- [Data provided]:
* * * * * * *
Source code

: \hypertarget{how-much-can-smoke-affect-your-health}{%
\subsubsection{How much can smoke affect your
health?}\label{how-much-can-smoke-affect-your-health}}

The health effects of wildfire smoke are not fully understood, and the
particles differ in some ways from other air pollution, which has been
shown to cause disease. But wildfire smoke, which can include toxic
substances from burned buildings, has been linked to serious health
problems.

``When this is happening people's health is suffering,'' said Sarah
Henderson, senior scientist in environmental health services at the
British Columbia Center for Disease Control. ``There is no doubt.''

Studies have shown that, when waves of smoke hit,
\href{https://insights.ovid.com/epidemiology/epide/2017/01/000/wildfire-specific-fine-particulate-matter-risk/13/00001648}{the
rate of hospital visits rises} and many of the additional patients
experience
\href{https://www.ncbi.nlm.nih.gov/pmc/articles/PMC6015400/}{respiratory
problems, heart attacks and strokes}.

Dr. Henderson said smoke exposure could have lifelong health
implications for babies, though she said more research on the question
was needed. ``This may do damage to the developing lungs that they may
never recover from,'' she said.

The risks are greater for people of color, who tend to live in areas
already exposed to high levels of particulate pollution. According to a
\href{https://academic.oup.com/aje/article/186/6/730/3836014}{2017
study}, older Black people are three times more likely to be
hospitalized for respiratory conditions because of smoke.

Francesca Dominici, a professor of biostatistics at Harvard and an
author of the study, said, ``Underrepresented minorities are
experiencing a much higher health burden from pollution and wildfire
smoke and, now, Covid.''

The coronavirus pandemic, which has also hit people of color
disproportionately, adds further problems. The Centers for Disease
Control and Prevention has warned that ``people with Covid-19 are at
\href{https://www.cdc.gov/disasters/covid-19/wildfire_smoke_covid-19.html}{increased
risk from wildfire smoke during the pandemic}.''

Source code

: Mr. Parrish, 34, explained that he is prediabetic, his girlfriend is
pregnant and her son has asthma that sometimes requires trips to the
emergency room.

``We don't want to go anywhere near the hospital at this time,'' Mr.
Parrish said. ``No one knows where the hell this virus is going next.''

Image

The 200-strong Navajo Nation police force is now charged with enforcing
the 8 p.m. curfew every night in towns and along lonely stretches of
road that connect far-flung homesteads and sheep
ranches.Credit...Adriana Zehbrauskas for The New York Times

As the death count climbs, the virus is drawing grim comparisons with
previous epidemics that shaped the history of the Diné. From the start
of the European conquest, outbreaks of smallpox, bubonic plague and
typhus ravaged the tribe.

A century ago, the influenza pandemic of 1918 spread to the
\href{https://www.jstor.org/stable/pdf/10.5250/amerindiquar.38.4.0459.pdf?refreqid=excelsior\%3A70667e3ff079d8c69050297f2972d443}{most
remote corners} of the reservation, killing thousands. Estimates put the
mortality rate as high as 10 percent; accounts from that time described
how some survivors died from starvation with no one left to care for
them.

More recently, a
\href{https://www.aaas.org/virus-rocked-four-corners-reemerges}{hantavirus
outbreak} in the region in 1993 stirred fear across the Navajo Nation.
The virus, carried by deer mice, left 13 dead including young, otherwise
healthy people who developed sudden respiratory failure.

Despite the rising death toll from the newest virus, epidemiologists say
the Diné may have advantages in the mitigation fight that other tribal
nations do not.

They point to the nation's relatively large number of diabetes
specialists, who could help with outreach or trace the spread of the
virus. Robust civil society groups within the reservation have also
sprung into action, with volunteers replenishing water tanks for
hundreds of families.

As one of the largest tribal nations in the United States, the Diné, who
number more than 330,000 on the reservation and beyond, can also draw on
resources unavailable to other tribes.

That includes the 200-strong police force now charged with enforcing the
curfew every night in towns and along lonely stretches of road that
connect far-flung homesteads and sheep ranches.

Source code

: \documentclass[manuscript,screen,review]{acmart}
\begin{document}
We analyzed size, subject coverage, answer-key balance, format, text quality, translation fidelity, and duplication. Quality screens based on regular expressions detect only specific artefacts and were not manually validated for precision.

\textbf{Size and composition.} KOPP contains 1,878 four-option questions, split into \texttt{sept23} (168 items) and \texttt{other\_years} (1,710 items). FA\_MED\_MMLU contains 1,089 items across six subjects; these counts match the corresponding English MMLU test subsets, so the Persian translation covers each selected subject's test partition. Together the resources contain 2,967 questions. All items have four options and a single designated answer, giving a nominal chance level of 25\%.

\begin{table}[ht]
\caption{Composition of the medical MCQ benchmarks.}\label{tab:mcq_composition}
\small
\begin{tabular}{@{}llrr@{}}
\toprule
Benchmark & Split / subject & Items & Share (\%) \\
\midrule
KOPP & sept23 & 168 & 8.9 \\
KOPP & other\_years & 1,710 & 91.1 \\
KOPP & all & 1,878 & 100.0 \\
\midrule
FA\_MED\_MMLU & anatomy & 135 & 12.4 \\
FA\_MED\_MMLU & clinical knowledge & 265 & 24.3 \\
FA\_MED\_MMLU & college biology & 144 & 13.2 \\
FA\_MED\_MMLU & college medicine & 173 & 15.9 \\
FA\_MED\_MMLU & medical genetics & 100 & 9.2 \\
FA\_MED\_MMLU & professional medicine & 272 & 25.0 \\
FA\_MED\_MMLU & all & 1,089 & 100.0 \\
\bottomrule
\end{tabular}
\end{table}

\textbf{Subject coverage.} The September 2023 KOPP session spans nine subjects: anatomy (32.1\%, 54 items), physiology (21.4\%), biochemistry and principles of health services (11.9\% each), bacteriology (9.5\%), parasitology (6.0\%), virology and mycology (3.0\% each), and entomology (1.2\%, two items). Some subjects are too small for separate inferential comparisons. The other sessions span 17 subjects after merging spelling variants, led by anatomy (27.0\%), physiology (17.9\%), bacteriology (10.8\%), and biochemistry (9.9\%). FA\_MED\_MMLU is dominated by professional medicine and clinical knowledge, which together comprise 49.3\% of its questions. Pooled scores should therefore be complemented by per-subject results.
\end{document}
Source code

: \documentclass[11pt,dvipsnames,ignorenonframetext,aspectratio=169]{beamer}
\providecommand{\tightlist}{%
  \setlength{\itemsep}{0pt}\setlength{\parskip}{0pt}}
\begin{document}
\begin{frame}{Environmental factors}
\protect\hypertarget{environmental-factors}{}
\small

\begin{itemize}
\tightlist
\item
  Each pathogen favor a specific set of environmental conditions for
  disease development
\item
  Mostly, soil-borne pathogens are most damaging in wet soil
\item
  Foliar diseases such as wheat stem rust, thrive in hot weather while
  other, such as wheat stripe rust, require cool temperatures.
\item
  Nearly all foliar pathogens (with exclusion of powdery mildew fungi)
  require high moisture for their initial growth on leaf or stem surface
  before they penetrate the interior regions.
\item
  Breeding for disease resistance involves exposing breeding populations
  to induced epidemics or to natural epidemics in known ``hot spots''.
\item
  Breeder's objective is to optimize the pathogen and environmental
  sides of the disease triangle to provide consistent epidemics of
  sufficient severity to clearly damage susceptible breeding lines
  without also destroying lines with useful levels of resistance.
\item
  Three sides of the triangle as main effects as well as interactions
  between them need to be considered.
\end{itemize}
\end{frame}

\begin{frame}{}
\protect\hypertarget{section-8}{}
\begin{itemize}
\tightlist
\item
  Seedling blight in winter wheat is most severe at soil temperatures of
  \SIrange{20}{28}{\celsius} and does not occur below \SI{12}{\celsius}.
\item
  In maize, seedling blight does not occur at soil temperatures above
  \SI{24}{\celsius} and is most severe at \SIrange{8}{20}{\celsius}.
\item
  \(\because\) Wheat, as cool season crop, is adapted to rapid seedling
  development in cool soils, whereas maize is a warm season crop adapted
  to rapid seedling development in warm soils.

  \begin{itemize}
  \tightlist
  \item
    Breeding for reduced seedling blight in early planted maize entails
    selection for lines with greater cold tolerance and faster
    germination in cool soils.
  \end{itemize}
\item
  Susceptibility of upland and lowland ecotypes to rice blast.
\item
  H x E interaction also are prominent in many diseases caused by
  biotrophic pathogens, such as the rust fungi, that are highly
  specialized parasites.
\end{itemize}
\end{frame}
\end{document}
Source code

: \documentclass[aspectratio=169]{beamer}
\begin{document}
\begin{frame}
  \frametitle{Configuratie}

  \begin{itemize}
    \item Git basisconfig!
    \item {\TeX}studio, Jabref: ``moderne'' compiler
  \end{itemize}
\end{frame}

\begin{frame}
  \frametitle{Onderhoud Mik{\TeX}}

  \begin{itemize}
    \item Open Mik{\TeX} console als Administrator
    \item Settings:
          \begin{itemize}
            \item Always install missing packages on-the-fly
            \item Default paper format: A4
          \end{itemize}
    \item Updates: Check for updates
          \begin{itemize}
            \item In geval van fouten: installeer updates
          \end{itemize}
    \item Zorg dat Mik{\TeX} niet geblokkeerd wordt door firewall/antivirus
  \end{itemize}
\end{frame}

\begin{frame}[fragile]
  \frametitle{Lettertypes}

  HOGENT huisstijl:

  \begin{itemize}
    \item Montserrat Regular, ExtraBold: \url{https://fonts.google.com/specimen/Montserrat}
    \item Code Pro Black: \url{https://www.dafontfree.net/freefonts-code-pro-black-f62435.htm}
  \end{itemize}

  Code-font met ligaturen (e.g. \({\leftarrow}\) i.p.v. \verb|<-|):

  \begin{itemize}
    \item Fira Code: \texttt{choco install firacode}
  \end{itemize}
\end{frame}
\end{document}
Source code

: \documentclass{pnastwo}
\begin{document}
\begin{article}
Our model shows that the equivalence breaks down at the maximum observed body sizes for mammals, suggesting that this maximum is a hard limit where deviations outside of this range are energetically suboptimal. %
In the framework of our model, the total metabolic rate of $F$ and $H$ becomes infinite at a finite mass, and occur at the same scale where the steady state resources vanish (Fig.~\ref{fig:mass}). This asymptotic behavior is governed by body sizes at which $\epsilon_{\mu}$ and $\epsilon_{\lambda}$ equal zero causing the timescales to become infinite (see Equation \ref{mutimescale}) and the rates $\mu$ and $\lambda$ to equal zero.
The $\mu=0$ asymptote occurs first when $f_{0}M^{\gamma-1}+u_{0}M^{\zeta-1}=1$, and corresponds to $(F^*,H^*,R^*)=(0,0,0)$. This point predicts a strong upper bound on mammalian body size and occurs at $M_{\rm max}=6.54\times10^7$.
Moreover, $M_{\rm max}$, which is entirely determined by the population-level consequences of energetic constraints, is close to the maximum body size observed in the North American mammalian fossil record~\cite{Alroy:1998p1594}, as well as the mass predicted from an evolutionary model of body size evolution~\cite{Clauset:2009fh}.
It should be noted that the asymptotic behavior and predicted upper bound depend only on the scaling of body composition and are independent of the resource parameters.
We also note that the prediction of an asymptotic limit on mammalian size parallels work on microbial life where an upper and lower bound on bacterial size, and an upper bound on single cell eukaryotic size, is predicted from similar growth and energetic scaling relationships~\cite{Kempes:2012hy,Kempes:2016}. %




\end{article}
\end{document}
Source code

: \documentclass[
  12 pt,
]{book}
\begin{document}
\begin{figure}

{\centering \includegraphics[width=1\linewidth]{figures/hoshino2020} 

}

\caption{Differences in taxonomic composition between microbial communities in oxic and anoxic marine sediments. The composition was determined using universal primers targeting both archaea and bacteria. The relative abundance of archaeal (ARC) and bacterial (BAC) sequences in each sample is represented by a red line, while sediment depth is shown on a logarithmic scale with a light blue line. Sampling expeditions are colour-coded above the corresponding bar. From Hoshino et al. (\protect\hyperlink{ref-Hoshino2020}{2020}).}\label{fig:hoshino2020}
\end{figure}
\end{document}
* * * * * * *
- [What the task asks]:
The answer must be every line of the records that holds the string "medicine".

- [Expected output]:
FA\_MED\_MMLU & college medicine & 173 & 15.9 \\
FA\_MED\_MMLU & professional medicine & 272 & 25.0 \\
\textbf{Subject coverage.} The September 2023 KOPP session spans nine subjects: anatomy (32.1\%, 54 items), physiology (21.4\%), biochemistry and principles of health services (11.9\% each), bacteriology (9.5\%), parasitology (6.0\%), virology and mycology (3.0\% each), and entomology (1.2\%, two items). Some subjects are too small for separate inferential comparisons. The other sessions span 17 subjects after merging spelling variants, led by anatomy (27.0\%), physiology (17.9\%), bacteriology (10.8\%), and biochemistry (9.9\%). FA\_MED\_MMLU is dominated by professional medicine and clinical knowledge, which together comprise 49.3\% of its questions. Pooled scores should therefore be complemented by per-subject results.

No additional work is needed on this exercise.